The Donald Trump Administration is moving to cease financing the Inter-American Development Bank (IDB) investment fund, but Guyana has nothing to lose, as the Japanese Government has filled the gap with a whopping US million investment, and there have been increased contributions by Central and Latin American countries.
Finance Minister Winston Jordan, explaining last Friday that the US Government pulling out at this time does not necessarily mean that the fund has altogether dried up, said this does not “affect or contaminate” the main fund of the IDB.
According to the Finance Minister, there are MIFs 1, 2 and 3. Currently the IDB is in the 3rd MIF. However, the US has indicated that it will not be contributing to this part of the fund, as it is looking to concentrate on itself at this time.
“So they said they could not contribute to this cycle of the MIF. It does not mean that they have disappeared. They are in MIF 1 and 2, but they do not have resources for this cycle. It does not mean that the fund has died,” Jordan told journalists.
He explained that when he was in Paraguay last week, he was informed that the fund is completely subscribed. “Thanks to Japan, which came in with filling the gap of over $80 million that was left by (the) US, and also increased contribution by Central and Latin American countries. So the fund is completely subscribed. It has nothing to do with the substantial funding of the IDB itself”, he assured.
The United States has, for years, been the largest contributor to the Multilateral International Fund (MIF), a small part of the IDB that has been initiated by former US President George H.W. Bush, and which gave support to the development of microfinance and the provision of technical assistance to small projects aimed at providing economic opportunities to the poor.
The Multilateral Investment Fund of the IDB Group is the leading provider of technical assistance for the private sector in Latin America and the Caribbean. The MIF, or FOMIN, as the fund is known in Spanish, is also one of the region’s biggest investors in microfinance and venture capital funds for small businesses. Projects to be financed should increase access to finance, markets, and capabilities and basic services.

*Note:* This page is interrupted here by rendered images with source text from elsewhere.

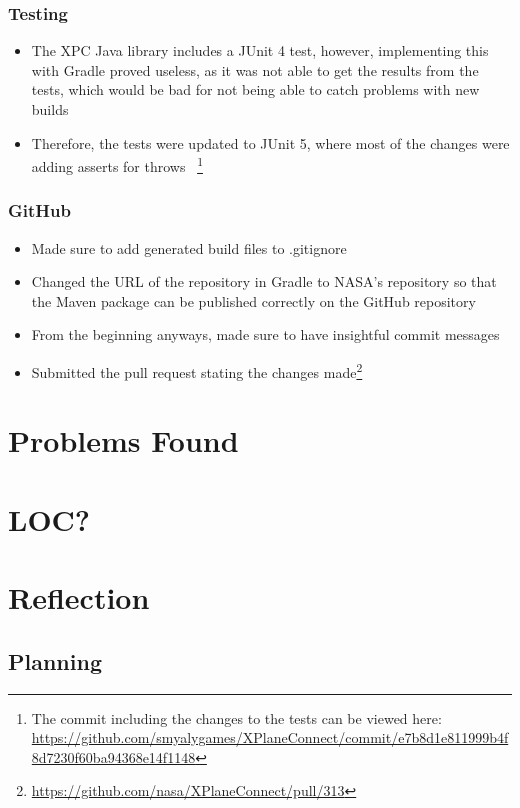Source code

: \documentclass[../dissertation.tex]{subfiles}
\begin{document}
\subsubsection{Testing}
\begin{itemize}
  \item The XPC Java library includes a JUnit 4 test, however, implementing this
    with Gradle proved useless, as it was not able to get the results from the
    tests, which would be bad for not being able to catch problems with new builds
  \item Therefore, the tests were updated to JUnit 5, where most of the changes were
    adding asserts for throws~\cite{junit:migrate}
    \footnote{The commit including the changes to the tests can be viewed here:
    \url{https://github.com/smyalygames/XPlaneConnect/commit/e7b8d1e811999b4f8d7230f60ba94368e14f1148}}
\end{itemize}

\subsubsection{GitHub}
\begin{itemize}
  \item Made sure to add generated build files to .gitignore
  \item Changed the URL of the repository in Gradle to NASA's repository so that
    the Maven package can be published correctly on the GitHub repository
  \item From the beginning anyways, made sure to have insightful commit messages
  \item Submitted the pull request stating the changes made\footnote{\url{https://github.com/nasa/XPlaneConnect/pull/313}}
\end{itemize}

\section{Problems Found}


\section{LOC?}


\section{Reflection}
\subsection{Planning}
\end{document}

The MIF works with local, mostly private, partners to help fund and execute projects. It provides grants, loans, guarantees, equity and quasi-equity; as well as advisory services to business associations, non-governmental organisations, foundations, public sector agencies and financial institutions; and, in some cases, private sector firms — to support projects that benefit the poor: their businesses, their farms, and their households throughout the 26 Latin American and Caribbean borrowing member countries of the IDB Group. The MIF does not directly finance micro and small enterprises.
Financing and/or technical cooperation is also provided through its Social Entrepreneurship Programme, which focuses on pilot initiatives with a business approach — to increase financing and market access to marginalised rural communities, and improve access to basic services.
Most of the MIF financing takes the form of grants, which can reach up to $2 million per project. The MIF also offers long-term loans of up to $1 million and equity investments that can reach up to $5 million.